** Data follows **

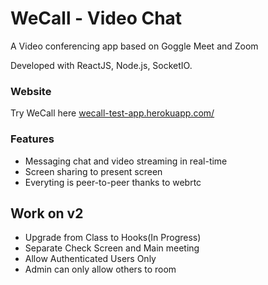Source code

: # WeCall - Video Chat

A Video conferencing app based on Goggle Meet and Zoom

Developed with ReactJS, Node.js, SocketIO.

### Website
Try WeCall here [wecall-test-app.herokuapp.com/](https://wecall-test-app.herokuapp.com/)


### Features
- Messaging chat and video streaming in real-time
- Screen sharing to present screen
- Everyting is peer-to-peer thanks to webrtc

## Work on v2
- Upgrade from Class to Hooks(In Progress)
- Separate Check Screen and Main meeting
- Allow Authenticated Users Only
- Admin can only allow others to room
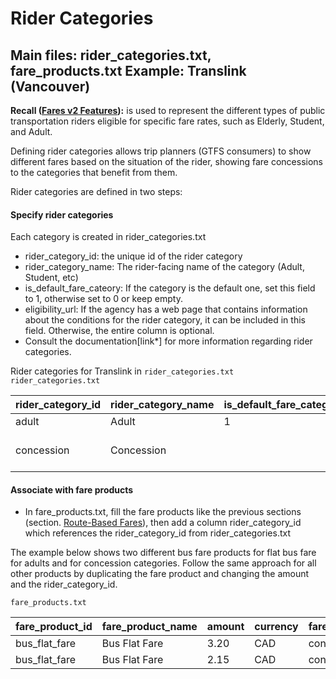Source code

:# Rider Categories

## Main files: rider\_categories.txt, fare\_products.txt Example: Translink (Vancouver)

**Recall ([Fares v2 Features](?tab=t.0#heading=h.o1dhl0gqp9z8)):** is used to represent the different types of public transportation riders eligible for specific fare rates, such as Elderly, Student, and Adult.

Defining rider categories allows trip planners (GTFS consumers) to show different fares based on the situation of the rider, showing fare concessions to the categories that benefit from them.

Rider categories are defined in two steps:

#### Specify rider categories

Each category is created in rider\_categories.txt

* rider\_category\_id: the unique id of the rider category  
* rider\_category\_name: The rider-facing name of the category (Adult, Student, etc)  
* is\_default\_fare\_cateory: If the category is the default one, set this field to 1, otherwise set to 0 or keep empty.  
* eligibility\_url: If the agency has a web page that contains information about the conditions for the rider category, it can be included in this field. Otherwise, the entire column is optional.  
* Consult the documentation\[link\*\] for more information regarding rider categories.

Rider categories for Translink in `rider_categories.txt`  
`rider_categories.txt`

| rider\_category\_id | rider\_category\_name | is\_default\_fare\_category | eligibility\_url |
| :---- | :---- | :---- | :---- |
| adult | Adult | 1 |  |
| concession | Concession |  | https://www.translink.ca/transit-fares/pricing-and-fare-zones\#:\~:text=Fare%20Pricing-,Concession%20Fares,-Passengers%20who%20are |

#### Associate with fare products

* In fare\_products.txt, fill the fare products like the previous sections (section. [Route-Based Fares](?tab=t.0#heading=h.47j0ltwx34j3)), then add a column rider\_category\_id which references the rider\_category\_id from rider\_categories.txt

The example below shows two different bus fare products for flat bus fare for adults and for concession categories. Follow the same approach for all other products by duplicating the fare product and changing the amount and the rider\_category\_id.

`fare_products.txt`

| fare\_product\_id | fare\_product\_name | amount | currency | fare\_media\_id | rider\_category\_id |
| :---- | :---- | :---- | :---- | :---- | :---- |
| bus\_flat\_fare | Bus Flat Fare | 3.20 | CAD | contactless | adult |
| bus\_flat\_fare | Bus Flat Fare | 2.15 | CAD | contactless | concession |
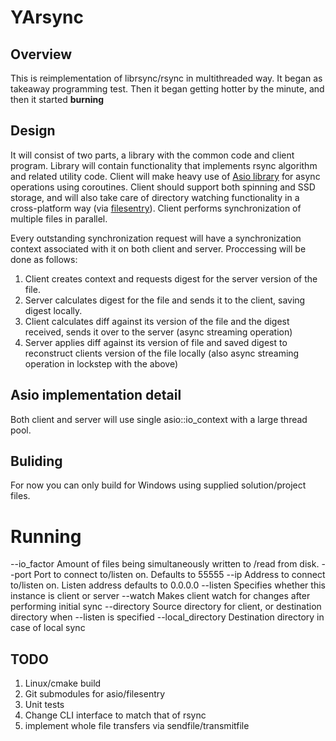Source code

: # YArsync



## Overview

This is reimplementation of librsync/rsync in multithreaded way. It began as takeaway programming test. Then it began getting hotter by the minute, and then it started **burning**

## Design

It will consist of two parts, a library with the common code and client program. Library will contain functionality that implements rsync algorithm and related utility code. Client will make heavy use of [Asio library](https://think-async.com/Asio/) for async operations using coroutines. Client should support both spinning and SSD storage, and will also take care of directory watching functionality in a cross-platform way (via [filesentry](https://github.com/Nelarius/filesentry)). Client performs synchronization of multiple files in parallel.

Every outstanding synchronization request will have a synchronization context associated with it on both client and server. Proccessing will be done as follows:

 1. Client creates context  and requests digest for the server version of the file.
 2. Server calculates digest for the file and sends it to the client, saving digest locally.
 3. Client calculates diff against its version of the file and the digest received, sends it over to the server (async streaming operation)
 4. Server applies diff against its version of file and saved digest to reconstruct clients version of the file locally (also async streaming operation in lockstep with the above)

## Asio implementation detail

Both client and server will use single asio::io_context with a large thread pool.

## Buliding

For now you can only build for Windows using supplied solution/project files.

# Running

--io_factor       Amount of files being simultaneously written to /read from disk.
--port            Port to connect to/listen on. Defaults to 55555
--ip              Address to connect to/listen on. Listen address defaults to 0.0.0.0
--listen          Specifies whether this instance is client or server
--watch           Makes client watch for changes after performing initial sync
--directory       Source directory for client, or destination directory when --listen is specified
--local_directory Destination directory in case of local sync

## TODO

 1. Linux/cmake build
 2. Git submodules for asio/filesentry
 3. Unit tests
 4. Change CLI interface to match that of rsync
 5. implement whole file transfers via sendfile/transmitfile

** End of Data **

* [Brief]
All of the entries need to be copied exactly, minus any pictures.

* [Your solution]
Source code

: # WeCall - Video Chat

A Video conferencing app based on Goggle Meet and Zoom

Developed with ReactJS, Node.js, SocketIO.

### Website
Try WeCall here [wecall-test-app.herokuapp.com/](https://wecall-test-app.herokuapp.com/)


### Features
- Messaging chat and video streaming in real-time
- Screen sharing to present screen
- Everyting is peer-to-peer thanks to webrtc

## Work on v2
- Upgrade from Class to Hooks(In Progress)
- Separate Check Screen and Main meeting
- Allow Authenticated Users Only
- Admin can only allow others to room
Source code

:# Rider Categories

## Main files: rider\_categories.txt, fare\_products.txt Example: Translink (Vancouver)

**Recall ([Fares v2 Features](?tab=t.0#heading=h.o1dhl0gqp9z8)):** is used to represent the different types of public transportation riders eligible for specific fare rates, such as Elderly, Student, and Adult.

Defining rider categories allows trip planners (GTFS consumers) to show different fares based on the situation of the rider, showing fare concessions to the categories that benefit from them.

Rider categories are defined in two steps:

#### Specify rider categories

Each category is created in rider\_categories.txt

* rider\_category\_id: the unique id of the rider category  
* rider\_category\_name: The rider-facing name of the category (Adult, Student, etc)  
* is\_default\_fare\_cateory: If the category is the default one, set this field to 1, otherwise set to 0 or keep empty.  
* eligibility\_url: If the agency has a web page that contains information about the conditions for the rider category, it can be included in this field. Otherwise, the entire column is optional.  
* Consult the documentation\[link\*\] for more information regarding rider categories.

Rider categories for Translink in `rider_categories.txt`  
`rider_categories.txt`

| rider\_category\_id | rider\_category\_name | is\_default\_fare\_category | eligibility\_url |
| :---- | :---- | :---- | :---- |
| adult | Adult | 1 |  |
| concession | Concession |  | https://www.translink.ca/transit-fares/pricing-and-fare-zones\#:\~:text=Fare%20Pricing-,Concession%20Fares,-Passengers%20who%20are |

#### Associate with fare products

* In fare\_products.txt, fill the fare products like the previous sections (section. [Route-Based Fares](?tab=t.0#heading=h.47j0ltwx34j3)), then add a column rider\_category\_id which references the rider\_category\_id from rider\_categories.txt

The example below shows two different bus fare products for flat bus fare for adults and for concession categories. Follow the same approach for all other products by duplicating the fare product and changing the amount and the rider\_category\_id.

`fare_products.txt`

| fare\_product\_id | fare\_product\_name | amount | currency | fare\_media\_id | rider\_category\_id |
| :---- | :---- | :---- | :---- | :---- | :---- |
| bus\_flat\_fare | Bus Flat Fare | 3.20 | CAD | contactless | adult |
| bus\_flat\_fare | Bus Flat Fare | 2.15 | CAD | contactless | concession |
Source code

: # YArsync



## Overview

This is reimplementation of librsync/rsync in multithreaded way. It began as takeaway programming test. Then it began getting hotter by the minute, and then it started **burning**

## Design

It will consist of two parts, a library with the common code and client program. Library will contain functionality that implements rsync algorithm and related utility code. Client will make heavy use of [Asio library](https://think-async.com/Asio/) for async operations using coroutines. Client should support both spinning and SSD storage, and will also take care of directory watching functionality in a cross-platform way (via [filesentry](https://github.com/Nelarius/filesentry)). Client performs synchronization of multiple files in parallel.

Every outstanding synchronization request will have a synchronization context associated with it on both client and server. Proccessing will be done as follows:

 1. Client creates context  and requests digest for the server version of the file.
 2. Server calculates digest for the file and sends it to the client, saving digest locally.
 3. Client calculates diff against its version of the file and the digest received, sends it over to the server (async streaming operation)
 4. Server applies diff against its version of file and saved digest to reconstruct clients version of the file locally (also async streaming operation in lockstep with the above)

## Asio implementation detail

Both client and server will use single asio::io_context with a large thread pool.

## Buliding

For now you can only build for Windows using supplied solution/project files.

# Running

--io_factor       Amount of files being simultaneously written to /read from disk.
--port            Port to connect to/listen on. Defaults to 55555
--ip              Address to connect to/listen on. Listen address defaults to 0.0.0.0
--listen          Specifies whether this instance is client or server
--watch           Makes client watch for changes after performing initial sync
--directory       Source directory for client, or destination directory when --listen is specified
--local_directory Destination directory in case of local sync

## TODO

 1. Linux/cmake build
 2. Git submodules for asio/filesentry
 3. Unit tests
 4. Change CLI interface to match that of rsync
 5. implement whole file transfers via sendfile/transmitfile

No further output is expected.